1. (UK Und.) a thief.

[UK]G.S. Carey ‘Every man his Mode’ in Myrtle and Vine 82: The Player’s a Prigster of every kind, / Of every fashion, of every mind.

2. a rival in love.

[Ire]Head Canting Academy (2nd edn).
[UK]T. Shadwell Squire of Alsatia I i: The prigster lugged out in defence of his natural, the captain whipped his porker out, and away rubbed prigster and called the watch.
[UK]B.E. Dict. Canting Crew n.p.: Prigster c. a Rival in Love.
[UK] ‘When My Dimber Dell I Courted’ in Farmer Musa Pedestris (1896) 48: Nor can any prig-star charm.
[UK]Bailey Universal Etym. Eng.

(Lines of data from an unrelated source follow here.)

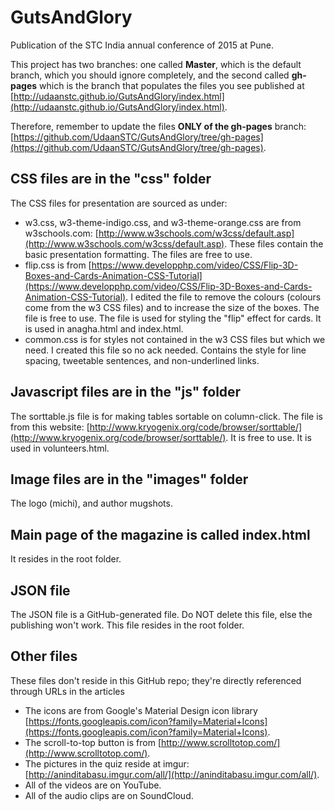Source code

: # GutsAndGlory
Publication of the STC India annual conference of 2015 at Pune.

This project has two branches: one called **Master**, which is the default branch, which you should ignore completely, and the second called **gh-pages** which is the branch that populates the files you see published at [http://udaanstc.github.io/GutsAndGlory/index.html](http://udaanstc.github.io/GutsAndGlory/index.html).

Therefore, remember to update the files **ONLY of the gh-pages** branch: [https://github.com/UdaanSTC/GutsAndGlory/tree/gh-pages](https://github.com/UdaanSTC/GutsAndGlory/tree/gh-pages).

## CSS files are in the "css" folder
The CSS files for presentation are sourced as under:
- w3.css, w3-theme-indigo.css, and w3-theme-orange.css are from w3schools.com: [http://www.w3schools.com/w3css/default.asp](http://www.w3schools.com/w3css/default.asp). These files contain the basic presentation formatting. The files are free to use.
- flip.css is from [https://www.developphp.com/video/CSS/Flip-3D-Boxes-and-Cards-Animation-CSS-Tutorial](https://www.developphp.com/video/CSS/Flip-3D-Boxes-and-Cards-Animation-CSS-Tutorial). I edited the file to remove the colours (colours come from the w3 CSS files) and to increase the size of the boxes. The file is free to use. The file is used for styling the "flip" effect for cards. It is used in anagha.html and index.html.
- common.css is for styles not contained in the w3 CSS files but which we need. I created this file so no ack needed. Contains the style for line spacing, tweetable sentences, and non-underlined links.

## Javascript files are in the "js" folder
The sorttable.js file is for making tables sortable on column-click. The file is from this website: [http://www.kryogenix.org/code/browser/sorttable/](http://www.kryogenix.org/code/browser/sorttable/). It is free to use. It is used in volunteers.html.

## Image files are in the "images" folder
The logo (michi), and author mugshots.

## Main page of the magazine is called index.html
It resides in the root folder.

## JSON file
The JSON file is a GitHub-generated file. Do NOT delete this file, else the publishing won't work. This file resides in the root folder.

## Other files
These files don't reside in this GitHub repo; they're directly referenced through URLs in the articles
- The icons are from Google's Material Design icon library [https://fonts.googleapis.com/icon?family=Material+Icons](https://fonts.googleapis.com/icon?family=Material+Icons).
- The scroll-to-top button is from [http://www.scrolltotop.com/](http://www.scrolltotop.com/).
- The pictures in the quiz reside at imgur: [http://aninditabasu.imgur.com/all/](http://aninditabasu.imgur.com/all/).
- All of the videos are on YouTube.
- All of the audio clips are on SoundCloud.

Dict. n.p.: prig-star A Rival in love.
[UK]Grose Classical Dict. of the Vulgar Tongue.
[UK]Lex. Balatronicum.
[UK]Egan Grose’s Classical Dict. of the Vulgar Tongue.
[US]Matsell Vocabulum 70: prigstar A rival in a love affair.
[Aus]C. Crowe Aus. Sl. Dict. 61: Prigstar, a rival in a love affair.

3. a general pej.

[UK]T. Shadwell Squire of Alsatia III 38: If you meet either your Father, or Brother, or any from those Prigsters, stick up thy Countenance.
[UK]C. Johnson Country Lasses V:i: Hah! Thou art a very pretty metaphorical prigster. Hearkye, Child, Go home presently,.
[UK]Grose Classical Dict. of the Vulgar Tongue.
[UK]G.S. Carey ‘Every Man His Mode’ in One Thousand Eight Hundred 29: The Player’s a prigster of every kind, [...] Sometimes like a beggar, sometimes like a king, / A tragical, comical, whimsical thing.